(Task instructions): Among the records below, which lines contain the string "году"? Report them.

(Input material):
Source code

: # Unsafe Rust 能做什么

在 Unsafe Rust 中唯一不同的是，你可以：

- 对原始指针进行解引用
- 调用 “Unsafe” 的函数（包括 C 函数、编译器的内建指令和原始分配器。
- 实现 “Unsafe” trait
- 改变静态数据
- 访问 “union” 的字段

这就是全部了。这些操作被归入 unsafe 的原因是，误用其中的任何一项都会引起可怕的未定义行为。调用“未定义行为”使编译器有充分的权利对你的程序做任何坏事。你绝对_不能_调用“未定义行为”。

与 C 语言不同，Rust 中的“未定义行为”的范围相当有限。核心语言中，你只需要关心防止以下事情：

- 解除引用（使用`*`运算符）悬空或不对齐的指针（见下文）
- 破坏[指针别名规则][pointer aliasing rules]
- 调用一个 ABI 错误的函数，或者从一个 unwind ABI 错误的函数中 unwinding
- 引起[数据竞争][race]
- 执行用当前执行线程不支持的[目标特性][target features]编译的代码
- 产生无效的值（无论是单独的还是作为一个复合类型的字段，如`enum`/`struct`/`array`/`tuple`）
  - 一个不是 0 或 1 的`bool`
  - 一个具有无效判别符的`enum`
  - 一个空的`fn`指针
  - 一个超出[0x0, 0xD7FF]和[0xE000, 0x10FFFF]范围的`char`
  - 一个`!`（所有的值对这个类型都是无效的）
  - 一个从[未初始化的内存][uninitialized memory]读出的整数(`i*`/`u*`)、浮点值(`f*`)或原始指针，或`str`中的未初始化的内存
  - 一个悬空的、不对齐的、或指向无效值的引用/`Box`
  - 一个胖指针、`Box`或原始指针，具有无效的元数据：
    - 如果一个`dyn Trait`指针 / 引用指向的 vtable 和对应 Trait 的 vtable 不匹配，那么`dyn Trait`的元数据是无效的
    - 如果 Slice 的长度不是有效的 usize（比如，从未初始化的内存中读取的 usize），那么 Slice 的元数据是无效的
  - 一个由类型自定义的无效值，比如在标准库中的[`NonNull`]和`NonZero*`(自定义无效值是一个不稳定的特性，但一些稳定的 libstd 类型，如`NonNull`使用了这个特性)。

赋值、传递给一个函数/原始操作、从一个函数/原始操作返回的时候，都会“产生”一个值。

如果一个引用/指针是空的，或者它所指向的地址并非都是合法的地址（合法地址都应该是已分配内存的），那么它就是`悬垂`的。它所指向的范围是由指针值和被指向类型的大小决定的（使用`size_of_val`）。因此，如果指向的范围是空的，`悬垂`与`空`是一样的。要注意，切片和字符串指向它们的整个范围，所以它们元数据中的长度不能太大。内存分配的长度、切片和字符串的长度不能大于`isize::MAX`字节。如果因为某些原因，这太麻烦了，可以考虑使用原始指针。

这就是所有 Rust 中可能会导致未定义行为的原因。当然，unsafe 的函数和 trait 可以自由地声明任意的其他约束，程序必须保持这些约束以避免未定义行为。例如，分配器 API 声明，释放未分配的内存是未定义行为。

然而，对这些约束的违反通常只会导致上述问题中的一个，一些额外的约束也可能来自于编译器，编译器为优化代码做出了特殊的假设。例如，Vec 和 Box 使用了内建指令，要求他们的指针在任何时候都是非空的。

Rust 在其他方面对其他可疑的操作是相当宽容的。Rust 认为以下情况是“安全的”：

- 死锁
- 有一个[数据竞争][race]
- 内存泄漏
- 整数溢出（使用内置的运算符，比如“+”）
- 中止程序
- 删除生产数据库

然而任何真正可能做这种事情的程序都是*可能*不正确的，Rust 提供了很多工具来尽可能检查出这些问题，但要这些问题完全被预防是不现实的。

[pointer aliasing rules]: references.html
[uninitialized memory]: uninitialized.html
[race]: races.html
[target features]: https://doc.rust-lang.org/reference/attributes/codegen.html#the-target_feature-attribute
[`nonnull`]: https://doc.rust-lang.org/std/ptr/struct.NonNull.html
* * *
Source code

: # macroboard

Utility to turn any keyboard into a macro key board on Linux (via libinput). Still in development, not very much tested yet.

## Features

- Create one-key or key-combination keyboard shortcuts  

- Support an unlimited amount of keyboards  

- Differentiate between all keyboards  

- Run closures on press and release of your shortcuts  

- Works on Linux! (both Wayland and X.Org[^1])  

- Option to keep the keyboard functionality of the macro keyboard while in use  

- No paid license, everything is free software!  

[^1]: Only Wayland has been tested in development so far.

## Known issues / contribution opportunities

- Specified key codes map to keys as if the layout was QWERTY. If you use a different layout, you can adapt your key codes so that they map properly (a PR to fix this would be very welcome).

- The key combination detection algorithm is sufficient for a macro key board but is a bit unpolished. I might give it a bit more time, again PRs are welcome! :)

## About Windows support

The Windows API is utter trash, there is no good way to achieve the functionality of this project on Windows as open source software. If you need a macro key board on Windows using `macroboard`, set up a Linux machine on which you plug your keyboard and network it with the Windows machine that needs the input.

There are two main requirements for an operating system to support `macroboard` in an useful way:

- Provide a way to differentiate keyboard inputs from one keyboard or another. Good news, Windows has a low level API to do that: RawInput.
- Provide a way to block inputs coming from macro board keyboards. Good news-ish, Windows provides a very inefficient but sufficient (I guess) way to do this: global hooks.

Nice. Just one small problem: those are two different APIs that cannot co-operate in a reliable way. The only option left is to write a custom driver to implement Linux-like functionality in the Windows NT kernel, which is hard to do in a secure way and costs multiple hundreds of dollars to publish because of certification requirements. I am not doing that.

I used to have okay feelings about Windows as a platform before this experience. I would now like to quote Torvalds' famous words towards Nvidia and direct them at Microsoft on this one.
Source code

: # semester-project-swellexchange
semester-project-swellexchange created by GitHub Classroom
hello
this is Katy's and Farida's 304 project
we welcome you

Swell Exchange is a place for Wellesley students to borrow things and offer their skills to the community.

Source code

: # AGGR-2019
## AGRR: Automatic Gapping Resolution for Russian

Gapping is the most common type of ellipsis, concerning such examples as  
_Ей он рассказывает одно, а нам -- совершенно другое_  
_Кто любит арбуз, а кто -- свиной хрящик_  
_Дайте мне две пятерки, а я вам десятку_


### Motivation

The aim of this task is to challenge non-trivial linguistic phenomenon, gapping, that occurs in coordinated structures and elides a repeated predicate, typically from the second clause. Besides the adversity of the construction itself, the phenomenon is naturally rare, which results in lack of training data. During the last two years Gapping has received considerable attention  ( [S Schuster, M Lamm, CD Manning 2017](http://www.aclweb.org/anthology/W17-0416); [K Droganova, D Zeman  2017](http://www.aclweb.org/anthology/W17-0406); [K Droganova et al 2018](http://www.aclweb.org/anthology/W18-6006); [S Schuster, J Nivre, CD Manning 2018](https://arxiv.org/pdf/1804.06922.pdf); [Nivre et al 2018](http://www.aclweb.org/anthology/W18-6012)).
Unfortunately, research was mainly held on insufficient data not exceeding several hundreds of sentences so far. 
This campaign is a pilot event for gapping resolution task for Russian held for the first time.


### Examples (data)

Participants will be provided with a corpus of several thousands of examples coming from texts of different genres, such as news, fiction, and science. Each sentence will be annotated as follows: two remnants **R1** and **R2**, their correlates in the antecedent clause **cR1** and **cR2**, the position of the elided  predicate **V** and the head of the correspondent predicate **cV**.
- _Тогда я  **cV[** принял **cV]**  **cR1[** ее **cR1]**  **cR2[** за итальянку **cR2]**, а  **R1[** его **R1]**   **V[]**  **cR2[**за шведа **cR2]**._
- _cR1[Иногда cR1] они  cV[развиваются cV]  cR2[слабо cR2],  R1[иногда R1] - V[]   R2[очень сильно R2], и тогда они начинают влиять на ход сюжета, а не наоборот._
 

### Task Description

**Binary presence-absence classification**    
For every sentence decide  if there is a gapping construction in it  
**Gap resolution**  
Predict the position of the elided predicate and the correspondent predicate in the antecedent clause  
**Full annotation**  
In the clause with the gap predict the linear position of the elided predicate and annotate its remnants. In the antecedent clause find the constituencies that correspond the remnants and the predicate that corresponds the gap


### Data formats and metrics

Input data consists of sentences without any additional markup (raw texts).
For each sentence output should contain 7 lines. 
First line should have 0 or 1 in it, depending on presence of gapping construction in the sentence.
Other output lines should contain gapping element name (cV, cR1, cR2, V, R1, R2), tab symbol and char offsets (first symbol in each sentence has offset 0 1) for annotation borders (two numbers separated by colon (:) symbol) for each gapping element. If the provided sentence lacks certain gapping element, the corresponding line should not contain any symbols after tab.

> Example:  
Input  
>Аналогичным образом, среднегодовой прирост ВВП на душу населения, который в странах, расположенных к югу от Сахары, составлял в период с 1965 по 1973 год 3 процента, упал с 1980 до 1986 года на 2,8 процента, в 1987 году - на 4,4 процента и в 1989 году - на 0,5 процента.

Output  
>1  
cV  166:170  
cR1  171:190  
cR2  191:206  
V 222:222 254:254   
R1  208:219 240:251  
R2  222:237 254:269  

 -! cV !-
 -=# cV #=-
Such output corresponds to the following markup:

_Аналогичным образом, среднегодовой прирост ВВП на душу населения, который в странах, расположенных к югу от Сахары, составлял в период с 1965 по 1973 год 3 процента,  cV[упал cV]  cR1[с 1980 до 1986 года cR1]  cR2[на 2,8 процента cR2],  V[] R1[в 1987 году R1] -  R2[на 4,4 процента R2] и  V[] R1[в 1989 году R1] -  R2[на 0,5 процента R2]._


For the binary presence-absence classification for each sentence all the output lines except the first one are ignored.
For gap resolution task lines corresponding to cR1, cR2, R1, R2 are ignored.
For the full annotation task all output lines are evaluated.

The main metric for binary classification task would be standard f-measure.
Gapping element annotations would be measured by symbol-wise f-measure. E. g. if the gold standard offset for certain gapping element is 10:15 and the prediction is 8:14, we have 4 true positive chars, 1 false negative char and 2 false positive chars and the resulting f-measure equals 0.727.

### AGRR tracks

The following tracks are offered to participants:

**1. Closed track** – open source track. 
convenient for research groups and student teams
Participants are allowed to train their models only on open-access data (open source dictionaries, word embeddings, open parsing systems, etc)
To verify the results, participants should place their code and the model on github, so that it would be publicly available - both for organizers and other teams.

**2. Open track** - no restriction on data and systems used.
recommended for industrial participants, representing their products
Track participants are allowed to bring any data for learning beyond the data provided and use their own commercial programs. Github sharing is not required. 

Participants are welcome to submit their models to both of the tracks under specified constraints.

(Solution):
>Аналогичным образом, среднегодовой прирост ВВП на душу населения, который в странах, расположенных к югу от Сахары, составлял в период с 1965 по 1973 год 3 процента, упал с 1980 до 1986 года на 2,8 процента, в 1987 году - на 4,4 процента и в 1989 году - на 0,5 процента.
_Аналогичным образом, среднегодовой прирост ВВП на душу населения, который в странах, расположенных к югу от Сахары, составлял в период с 1965 по 1973 год 3 процента,  cV[упал cV]  cR1[с 1980 до 1986 года cR1]  cR2[на 2,8 процента cR2],  V[] R1[в 1987 году R1] -  R2[на 4,4 процента R2] и  V[] R1[в 1989 году R1] -  R2[на 0,5 процента R2]._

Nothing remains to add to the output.